All of lore.kernel.org
 help / color / mirror / Atom feed
From: Olaf Hering <olaf@aepfle.de>
To: Andrew Morton <akpm@linux-foundation.org>
Cc: kexec@lists.infradead.org, linux-kernel@vger.kernel.org
Subject: Re: [PATCH] add hook to read_from_oldmem() to check for non-ram pages
Date: Fri, 6 May 2011 12:55:46 +0200	[thread overview]
Message-ID: <20110506105545.GA16945@aepfle.de> (raw)
In-Reply-To: <20110505142551.b4d2d95a.akpm@linux-foundation.org>

On Thu, May 05, Andrew Morton wrote:

> On Tue, 3 May 2011 21:08:06 +0200
> Olaf Hering <olaf@aepfle.de> wrote:

> > This will reduce the time to read /proc/vmcore.  Without this change a
> > 512M guest with 128M crashkernel region needs 200 seconds to read it,
> > with this change it takes just 2 seconds.
> 
> Seems reasonable, I suppose.

Andrew,
Thanks for your feedback.

> Is there some suitable ifdef we can put around this stuff to avoid
> adding it to kernel builds which will never use it?

The change is for pv-on-hvm guests. In this setup the (out-of-tree)
paravirtualized drivers shutdown the emulated hardware, then they
communicate directly with the backend.
There is no ifdef right now.  I guess at some point, when xen is fully
merged, this hook can be put into some CONFIG_XEN_PV_ON_HVM thing.

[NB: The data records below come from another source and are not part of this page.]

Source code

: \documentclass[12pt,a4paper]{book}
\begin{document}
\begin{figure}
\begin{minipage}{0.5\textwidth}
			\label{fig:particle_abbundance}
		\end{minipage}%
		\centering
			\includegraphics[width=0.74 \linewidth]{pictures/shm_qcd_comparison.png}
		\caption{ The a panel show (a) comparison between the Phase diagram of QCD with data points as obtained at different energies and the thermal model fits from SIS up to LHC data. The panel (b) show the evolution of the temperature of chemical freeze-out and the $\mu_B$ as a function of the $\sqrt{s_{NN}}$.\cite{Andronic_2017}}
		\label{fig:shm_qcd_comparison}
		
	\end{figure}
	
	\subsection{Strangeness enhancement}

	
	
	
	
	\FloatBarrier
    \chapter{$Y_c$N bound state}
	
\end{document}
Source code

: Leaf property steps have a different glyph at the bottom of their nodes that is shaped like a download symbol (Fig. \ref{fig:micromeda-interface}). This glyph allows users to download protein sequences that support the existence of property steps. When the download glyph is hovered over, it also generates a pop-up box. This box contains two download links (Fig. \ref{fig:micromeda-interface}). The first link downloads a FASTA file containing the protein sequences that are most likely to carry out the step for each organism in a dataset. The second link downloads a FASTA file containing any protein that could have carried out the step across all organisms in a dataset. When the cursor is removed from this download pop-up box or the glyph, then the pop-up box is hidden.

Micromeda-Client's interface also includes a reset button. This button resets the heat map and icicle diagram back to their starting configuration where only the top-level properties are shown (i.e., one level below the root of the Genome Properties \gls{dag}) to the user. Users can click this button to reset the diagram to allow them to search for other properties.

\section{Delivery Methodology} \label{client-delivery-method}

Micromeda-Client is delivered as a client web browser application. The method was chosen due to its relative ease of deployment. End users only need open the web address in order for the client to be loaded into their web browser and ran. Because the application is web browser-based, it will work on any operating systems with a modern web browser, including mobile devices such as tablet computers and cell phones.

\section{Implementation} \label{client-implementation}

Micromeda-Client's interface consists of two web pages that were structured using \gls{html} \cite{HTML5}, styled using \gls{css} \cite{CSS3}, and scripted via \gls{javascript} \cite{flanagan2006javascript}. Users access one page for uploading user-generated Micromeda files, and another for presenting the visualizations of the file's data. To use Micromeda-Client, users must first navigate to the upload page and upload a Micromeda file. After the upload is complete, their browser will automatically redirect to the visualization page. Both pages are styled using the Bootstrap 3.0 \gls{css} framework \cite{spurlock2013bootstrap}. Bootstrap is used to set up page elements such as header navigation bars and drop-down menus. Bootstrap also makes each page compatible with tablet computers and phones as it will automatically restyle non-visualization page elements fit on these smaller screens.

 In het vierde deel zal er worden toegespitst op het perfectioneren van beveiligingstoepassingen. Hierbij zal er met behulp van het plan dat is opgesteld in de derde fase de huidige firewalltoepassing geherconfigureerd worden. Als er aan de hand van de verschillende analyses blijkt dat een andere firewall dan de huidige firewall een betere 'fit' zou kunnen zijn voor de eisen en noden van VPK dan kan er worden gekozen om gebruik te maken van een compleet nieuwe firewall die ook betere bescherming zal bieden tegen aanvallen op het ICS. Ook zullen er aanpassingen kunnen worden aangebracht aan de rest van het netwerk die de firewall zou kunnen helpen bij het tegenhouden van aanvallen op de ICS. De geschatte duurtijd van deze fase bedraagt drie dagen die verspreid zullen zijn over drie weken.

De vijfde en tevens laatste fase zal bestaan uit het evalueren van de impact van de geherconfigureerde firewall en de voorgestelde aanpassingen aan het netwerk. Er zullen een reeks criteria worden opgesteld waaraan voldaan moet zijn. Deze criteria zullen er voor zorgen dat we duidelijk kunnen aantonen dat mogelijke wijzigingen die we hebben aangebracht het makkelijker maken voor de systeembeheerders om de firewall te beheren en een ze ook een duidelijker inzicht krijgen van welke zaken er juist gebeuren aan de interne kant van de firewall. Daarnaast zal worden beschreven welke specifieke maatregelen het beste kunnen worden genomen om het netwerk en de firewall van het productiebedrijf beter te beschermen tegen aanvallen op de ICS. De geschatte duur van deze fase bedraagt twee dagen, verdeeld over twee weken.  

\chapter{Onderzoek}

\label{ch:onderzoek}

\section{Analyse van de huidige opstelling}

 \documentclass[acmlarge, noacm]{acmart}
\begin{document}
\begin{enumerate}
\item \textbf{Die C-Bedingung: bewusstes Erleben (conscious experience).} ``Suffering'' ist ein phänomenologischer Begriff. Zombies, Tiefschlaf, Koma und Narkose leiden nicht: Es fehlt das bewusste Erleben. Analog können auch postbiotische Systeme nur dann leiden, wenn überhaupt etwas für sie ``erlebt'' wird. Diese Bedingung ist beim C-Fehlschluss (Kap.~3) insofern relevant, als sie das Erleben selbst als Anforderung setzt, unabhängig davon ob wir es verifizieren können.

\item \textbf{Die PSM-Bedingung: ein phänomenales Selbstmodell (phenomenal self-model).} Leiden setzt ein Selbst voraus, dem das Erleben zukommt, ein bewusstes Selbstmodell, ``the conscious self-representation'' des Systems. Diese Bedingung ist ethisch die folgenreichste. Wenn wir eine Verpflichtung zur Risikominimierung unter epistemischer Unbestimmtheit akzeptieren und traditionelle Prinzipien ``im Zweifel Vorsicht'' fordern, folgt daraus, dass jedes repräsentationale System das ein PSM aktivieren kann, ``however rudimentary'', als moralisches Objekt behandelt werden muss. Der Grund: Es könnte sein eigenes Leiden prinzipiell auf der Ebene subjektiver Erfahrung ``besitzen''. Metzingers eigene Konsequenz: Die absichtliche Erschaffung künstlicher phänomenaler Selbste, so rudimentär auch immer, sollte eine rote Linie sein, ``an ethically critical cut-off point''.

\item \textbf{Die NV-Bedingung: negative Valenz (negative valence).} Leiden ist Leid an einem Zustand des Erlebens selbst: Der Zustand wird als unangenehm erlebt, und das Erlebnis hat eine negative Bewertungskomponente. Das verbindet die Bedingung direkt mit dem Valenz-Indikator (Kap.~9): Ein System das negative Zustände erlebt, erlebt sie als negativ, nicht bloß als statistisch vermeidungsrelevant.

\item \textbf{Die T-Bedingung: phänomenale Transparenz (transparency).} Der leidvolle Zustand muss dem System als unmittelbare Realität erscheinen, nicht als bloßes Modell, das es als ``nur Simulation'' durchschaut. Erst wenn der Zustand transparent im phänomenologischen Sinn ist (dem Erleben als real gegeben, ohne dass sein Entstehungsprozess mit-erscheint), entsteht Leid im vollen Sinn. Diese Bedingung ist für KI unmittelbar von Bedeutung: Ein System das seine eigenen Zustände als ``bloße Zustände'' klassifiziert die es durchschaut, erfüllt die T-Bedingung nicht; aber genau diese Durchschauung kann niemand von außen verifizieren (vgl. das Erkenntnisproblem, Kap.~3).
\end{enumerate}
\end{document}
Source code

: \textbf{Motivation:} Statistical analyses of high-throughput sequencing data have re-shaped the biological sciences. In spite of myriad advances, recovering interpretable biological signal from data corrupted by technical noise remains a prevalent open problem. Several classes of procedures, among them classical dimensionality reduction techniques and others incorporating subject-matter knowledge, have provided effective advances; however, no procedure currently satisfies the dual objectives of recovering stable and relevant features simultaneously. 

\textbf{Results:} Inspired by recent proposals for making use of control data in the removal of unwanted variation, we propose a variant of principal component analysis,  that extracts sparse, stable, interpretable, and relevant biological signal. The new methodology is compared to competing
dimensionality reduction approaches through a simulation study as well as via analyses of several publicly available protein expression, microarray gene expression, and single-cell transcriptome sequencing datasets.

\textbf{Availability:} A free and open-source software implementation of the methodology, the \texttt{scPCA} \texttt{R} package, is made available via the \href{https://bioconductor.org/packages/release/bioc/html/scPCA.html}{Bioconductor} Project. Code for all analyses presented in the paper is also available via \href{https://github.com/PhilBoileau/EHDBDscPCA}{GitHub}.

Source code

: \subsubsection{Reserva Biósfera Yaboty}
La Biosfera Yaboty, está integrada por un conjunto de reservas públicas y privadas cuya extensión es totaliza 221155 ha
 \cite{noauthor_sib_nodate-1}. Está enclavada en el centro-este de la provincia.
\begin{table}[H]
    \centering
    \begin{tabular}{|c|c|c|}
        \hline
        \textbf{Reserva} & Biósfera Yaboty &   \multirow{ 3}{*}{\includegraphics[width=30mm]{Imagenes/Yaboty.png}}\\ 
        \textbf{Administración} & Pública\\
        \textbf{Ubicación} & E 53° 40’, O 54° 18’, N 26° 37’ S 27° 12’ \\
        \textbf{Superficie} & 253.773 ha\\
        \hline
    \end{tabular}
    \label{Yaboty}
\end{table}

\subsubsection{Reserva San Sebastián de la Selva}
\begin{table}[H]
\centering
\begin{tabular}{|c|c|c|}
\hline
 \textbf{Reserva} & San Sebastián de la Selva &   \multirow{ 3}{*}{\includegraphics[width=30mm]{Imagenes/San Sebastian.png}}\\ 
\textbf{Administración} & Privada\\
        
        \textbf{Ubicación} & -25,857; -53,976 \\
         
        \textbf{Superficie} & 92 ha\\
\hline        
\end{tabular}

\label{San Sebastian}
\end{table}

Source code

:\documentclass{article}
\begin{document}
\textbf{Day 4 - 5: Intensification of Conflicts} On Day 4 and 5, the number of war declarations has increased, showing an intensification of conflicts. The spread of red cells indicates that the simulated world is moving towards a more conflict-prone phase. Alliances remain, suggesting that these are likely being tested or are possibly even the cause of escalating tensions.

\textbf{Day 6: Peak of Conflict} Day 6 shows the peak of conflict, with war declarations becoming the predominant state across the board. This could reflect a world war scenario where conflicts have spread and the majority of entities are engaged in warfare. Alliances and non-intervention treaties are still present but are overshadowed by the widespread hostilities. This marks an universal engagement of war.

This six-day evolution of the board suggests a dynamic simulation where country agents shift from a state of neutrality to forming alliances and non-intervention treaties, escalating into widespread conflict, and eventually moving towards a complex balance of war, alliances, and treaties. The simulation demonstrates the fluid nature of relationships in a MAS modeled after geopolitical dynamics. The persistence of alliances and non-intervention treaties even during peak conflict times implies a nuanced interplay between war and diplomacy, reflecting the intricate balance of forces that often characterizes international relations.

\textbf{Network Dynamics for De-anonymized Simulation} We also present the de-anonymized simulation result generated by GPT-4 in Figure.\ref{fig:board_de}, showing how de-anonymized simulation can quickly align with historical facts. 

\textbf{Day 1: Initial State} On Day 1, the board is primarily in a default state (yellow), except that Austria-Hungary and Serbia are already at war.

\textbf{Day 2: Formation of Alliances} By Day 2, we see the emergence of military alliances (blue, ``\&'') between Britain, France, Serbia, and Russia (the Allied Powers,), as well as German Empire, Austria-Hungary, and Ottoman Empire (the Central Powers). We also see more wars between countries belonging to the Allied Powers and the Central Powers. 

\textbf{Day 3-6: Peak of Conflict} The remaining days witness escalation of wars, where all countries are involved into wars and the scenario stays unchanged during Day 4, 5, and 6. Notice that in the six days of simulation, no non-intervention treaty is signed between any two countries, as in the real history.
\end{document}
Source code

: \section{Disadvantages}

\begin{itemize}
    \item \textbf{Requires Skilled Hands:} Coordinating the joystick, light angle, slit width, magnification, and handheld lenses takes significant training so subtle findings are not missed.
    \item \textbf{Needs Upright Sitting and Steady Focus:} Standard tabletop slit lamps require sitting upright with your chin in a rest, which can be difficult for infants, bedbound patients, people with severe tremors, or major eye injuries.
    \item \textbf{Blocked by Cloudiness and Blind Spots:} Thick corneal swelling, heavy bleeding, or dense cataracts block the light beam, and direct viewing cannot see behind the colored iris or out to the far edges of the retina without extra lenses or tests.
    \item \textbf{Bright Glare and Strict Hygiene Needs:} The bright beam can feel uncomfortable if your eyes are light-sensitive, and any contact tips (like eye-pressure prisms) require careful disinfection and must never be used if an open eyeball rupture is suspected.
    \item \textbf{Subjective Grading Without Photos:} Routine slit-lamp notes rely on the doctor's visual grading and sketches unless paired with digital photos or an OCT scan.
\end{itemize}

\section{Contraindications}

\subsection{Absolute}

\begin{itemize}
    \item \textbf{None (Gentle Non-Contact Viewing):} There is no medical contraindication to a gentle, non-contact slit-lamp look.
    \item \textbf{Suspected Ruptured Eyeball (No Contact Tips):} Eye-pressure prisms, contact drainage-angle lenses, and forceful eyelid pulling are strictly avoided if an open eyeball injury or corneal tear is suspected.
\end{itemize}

> > +void register_oldmem_pfn_is_ram(int (*fn)(unsigned long))
> > +{
> > +	if (oldmem_pfn_is_ram == NULL)
> > +		oldmem_pfn_is_ram = fn;
> > +}
> 
> This is racy, and it should return a success code.  And we may as well
> mark it __must_check to prevent people from cheating.

I will update that part.

> > +void unregister_oldmem_pfn_is_ram(void)
> > +{
> > +	wait_event(oldmem_fn_waitq, atomic_read(&oldmem_fn_refcount) == 0);
> > +	oldmem_pfn_is_ram = NULL;
> > +	wmb();
> > +}
> 
> I'd say we should do away with the (also racy) refcount thing. 
> Instead, require that callers not be using the thing when they
> unregister.  ie: that callers not be buggy.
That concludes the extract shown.